### TASK BRIEF
Search the material for the string "Theory" and reply with how many lines contain it, nothing else.

### PROVIDED DATA
══════
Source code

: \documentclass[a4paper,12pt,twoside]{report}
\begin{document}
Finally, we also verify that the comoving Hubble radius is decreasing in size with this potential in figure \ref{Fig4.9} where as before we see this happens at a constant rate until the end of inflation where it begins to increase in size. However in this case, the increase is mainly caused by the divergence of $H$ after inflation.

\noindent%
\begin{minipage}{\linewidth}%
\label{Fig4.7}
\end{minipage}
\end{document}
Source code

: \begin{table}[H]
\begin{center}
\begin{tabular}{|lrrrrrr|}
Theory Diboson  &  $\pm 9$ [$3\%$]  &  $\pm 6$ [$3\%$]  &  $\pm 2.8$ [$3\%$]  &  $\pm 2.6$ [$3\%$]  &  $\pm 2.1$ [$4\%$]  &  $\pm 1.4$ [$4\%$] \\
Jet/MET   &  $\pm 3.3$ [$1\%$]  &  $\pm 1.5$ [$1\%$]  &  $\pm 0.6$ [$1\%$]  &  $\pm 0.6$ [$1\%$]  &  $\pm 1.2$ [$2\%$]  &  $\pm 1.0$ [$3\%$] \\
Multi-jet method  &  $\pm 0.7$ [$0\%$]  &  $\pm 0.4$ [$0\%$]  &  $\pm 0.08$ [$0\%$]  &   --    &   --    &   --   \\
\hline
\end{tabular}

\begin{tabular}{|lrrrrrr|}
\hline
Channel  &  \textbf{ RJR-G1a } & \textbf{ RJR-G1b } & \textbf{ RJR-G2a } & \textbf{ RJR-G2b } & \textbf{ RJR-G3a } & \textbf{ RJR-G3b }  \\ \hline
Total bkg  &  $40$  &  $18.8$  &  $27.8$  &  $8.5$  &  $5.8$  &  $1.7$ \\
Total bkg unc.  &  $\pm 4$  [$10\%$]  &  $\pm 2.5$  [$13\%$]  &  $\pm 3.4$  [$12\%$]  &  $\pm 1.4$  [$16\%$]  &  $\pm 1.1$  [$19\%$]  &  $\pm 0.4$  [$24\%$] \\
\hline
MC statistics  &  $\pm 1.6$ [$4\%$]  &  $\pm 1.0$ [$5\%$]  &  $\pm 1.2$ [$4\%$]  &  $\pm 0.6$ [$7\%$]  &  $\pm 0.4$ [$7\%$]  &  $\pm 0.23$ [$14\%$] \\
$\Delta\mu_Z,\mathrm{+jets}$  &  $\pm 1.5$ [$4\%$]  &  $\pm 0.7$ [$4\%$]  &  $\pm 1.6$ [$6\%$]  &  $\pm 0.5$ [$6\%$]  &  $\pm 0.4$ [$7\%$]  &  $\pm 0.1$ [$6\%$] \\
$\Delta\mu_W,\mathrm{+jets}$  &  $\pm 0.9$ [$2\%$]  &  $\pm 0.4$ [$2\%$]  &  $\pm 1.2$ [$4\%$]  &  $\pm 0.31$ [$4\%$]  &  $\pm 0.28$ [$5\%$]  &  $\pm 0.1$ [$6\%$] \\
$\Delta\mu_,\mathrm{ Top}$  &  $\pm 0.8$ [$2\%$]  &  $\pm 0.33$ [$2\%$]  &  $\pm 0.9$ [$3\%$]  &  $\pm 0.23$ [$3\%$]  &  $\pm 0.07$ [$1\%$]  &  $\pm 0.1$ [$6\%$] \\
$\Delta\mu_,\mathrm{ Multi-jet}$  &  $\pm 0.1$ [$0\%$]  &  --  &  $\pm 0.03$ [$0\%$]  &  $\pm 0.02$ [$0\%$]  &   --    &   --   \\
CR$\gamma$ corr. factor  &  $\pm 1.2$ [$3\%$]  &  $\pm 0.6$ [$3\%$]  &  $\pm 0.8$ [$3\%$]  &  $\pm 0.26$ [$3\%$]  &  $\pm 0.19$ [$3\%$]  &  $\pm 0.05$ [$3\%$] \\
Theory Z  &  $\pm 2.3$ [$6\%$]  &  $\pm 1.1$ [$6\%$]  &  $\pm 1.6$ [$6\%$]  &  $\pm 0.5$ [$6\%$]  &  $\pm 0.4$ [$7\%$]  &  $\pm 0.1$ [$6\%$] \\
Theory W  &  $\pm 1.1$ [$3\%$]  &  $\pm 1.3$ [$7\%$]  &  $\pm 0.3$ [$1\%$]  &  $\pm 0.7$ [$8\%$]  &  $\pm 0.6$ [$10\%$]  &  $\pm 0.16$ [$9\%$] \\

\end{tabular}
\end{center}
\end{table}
══════
### EXERCISE RESULT
3